The Ministry of Social Affairs is planning to raise the standard patient-nurse ratio in inpatient nursing care from 10 to 20 patients per nurse.
"We could not find any explanation for the Ministry of Social Affairs and Health Insurance Fund plan to double the number of patients per nurse, until closely guarded figures were revealed at a meeting [Monday]. The Health Insurance Fund is paying for only 74 minutes out of 132, or a little over half of nurses' working hours required for providing nursing care," a joint statement from Estonia's biggest doctors' and nurses' unions said.
"In the nursing care reforms, Minister of Social Affairs Taavi Rõivas has found an elegant way to legalize the current illegal practice and simply get rid of nurses' work minutes which thus far have not been compensated," the statement said.

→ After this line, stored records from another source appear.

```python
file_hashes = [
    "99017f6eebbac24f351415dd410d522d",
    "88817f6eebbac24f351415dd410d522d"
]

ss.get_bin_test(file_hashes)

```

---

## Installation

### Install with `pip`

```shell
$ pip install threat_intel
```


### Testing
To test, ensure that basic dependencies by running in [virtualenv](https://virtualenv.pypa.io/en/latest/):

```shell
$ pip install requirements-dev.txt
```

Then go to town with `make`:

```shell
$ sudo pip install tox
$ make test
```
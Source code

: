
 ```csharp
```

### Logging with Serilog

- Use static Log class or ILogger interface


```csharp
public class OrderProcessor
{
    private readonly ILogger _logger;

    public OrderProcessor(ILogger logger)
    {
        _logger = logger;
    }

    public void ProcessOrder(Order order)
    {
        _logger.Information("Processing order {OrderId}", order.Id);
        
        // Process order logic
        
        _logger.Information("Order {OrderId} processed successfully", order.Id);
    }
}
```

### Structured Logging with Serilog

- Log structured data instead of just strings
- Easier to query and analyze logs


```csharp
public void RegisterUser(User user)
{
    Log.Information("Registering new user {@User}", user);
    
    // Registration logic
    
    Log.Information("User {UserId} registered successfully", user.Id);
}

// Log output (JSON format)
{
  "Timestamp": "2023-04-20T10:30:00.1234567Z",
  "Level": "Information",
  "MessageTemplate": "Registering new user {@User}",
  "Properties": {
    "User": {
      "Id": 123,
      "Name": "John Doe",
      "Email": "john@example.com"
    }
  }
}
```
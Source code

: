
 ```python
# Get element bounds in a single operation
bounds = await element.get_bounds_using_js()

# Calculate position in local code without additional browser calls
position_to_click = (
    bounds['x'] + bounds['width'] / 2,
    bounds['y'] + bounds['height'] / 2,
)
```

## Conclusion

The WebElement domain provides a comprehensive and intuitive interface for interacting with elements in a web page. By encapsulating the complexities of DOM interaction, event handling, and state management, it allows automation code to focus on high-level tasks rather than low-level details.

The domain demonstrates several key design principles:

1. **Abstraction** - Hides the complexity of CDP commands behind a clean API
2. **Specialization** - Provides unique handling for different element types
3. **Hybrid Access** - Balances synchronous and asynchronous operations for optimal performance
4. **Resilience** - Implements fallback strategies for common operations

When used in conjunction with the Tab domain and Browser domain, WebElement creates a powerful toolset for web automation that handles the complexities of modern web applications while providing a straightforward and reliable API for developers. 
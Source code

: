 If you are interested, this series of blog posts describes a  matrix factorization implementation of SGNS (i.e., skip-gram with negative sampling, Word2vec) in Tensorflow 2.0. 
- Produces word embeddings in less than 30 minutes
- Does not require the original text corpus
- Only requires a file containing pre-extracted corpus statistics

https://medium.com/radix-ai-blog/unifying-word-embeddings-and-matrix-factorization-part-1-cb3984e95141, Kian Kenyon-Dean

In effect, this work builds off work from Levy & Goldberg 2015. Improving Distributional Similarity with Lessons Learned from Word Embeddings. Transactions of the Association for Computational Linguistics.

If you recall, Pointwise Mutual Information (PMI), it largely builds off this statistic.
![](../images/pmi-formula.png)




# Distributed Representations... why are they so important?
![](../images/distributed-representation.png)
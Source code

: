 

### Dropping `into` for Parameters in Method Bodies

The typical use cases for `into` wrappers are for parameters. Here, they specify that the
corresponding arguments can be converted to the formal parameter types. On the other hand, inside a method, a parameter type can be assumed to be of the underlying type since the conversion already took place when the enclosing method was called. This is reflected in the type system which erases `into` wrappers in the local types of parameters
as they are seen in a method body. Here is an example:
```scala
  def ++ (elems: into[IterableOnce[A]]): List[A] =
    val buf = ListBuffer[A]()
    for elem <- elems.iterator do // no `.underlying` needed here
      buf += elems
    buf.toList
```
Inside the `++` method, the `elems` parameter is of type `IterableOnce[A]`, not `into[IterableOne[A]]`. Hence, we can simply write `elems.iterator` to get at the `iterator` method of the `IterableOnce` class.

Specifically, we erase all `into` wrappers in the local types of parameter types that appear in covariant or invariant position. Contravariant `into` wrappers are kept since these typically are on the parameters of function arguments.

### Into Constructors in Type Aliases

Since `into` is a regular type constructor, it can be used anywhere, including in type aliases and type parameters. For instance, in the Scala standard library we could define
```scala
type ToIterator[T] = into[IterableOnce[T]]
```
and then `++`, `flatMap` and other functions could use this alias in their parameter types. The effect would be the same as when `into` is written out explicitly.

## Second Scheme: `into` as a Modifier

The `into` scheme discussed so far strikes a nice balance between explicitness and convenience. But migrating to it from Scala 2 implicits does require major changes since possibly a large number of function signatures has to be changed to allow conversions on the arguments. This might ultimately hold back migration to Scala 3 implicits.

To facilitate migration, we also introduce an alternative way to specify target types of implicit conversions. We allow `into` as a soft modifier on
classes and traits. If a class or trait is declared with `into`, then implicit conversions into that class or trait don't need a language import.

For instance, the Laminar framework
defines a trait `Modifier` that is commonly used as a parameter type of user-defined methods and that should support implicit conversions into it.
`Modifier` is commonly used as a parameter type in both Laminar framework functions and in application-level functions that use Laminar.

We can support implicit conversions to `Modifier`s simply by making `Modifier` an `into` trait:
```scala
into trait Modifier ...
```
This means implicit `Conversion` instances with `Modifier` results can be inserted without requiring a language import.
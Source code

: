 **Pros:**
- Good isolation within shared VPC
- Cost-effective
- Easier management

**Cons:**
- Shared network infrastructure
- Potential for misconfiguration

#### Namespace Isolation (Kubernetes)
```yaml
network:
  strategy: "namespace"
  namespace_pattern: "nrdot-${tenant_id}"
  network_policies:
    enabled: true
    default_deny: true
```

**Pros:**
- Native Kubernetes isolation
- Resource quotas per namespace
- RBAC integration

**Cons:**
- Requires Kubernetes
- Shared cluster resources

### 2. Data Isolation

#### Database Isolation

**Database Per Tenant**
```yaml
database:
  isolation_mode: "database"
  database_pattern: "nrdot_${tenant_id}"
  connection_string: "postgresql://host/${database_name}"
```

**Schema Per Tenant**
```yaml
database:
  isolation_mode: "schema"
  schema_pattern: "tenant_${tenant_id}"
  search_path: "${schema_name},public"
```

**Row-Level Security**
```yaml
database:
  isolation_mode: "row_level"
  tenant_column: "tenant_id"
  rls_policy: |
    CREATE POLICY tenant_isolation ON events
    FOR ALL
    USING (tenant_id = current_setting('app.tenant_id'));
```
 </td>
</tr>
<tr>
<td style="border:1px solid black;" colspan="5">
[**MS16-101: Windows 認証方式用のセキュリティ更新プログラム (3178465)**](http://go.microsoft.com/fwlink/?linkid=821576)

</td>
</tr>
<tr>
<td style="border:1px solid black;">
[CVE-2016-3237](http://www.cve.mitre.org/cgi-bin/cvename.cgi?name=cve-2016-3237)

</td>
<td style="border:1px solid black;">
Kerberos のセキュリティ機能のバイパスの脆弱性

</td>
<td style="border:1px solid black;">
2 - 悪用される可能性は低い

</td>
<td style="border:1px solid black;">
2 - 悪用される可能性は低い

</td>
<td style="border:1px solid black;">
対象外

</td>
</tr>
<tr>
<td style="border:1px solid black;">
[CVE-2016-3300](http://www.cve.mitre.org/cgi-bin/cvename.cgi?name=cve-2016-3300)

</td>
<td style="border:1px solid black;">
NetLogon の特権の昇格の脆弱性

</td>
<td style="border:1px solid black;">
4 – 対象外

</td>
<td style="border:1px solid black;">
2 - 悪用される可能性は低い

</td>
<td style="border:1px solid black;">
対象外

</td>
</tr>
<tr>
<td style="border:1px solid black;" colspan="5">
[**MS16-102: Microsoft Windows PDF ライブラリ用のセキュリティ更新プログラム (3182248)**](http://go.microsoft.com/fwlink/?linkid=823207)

Rõivas said earlier in the month on uudised.err.ee that it was not as if the nurses were being denied pay for actual time worked; he said the figures were theoretical inputs. But the health care professionals said in the latest statement that there was consensus between hospitals and medics that the current level of 132 minutes per patient per day was "more or less normal."
Changing that could risk patient well-being, they said.
"The circumstances and numbers that have emerged in the discussions over reforming nursing care show that patients' bad situation and constant complaints are the consequence of Social Affairs Ministry's targeted activity and clearly insufficient funding."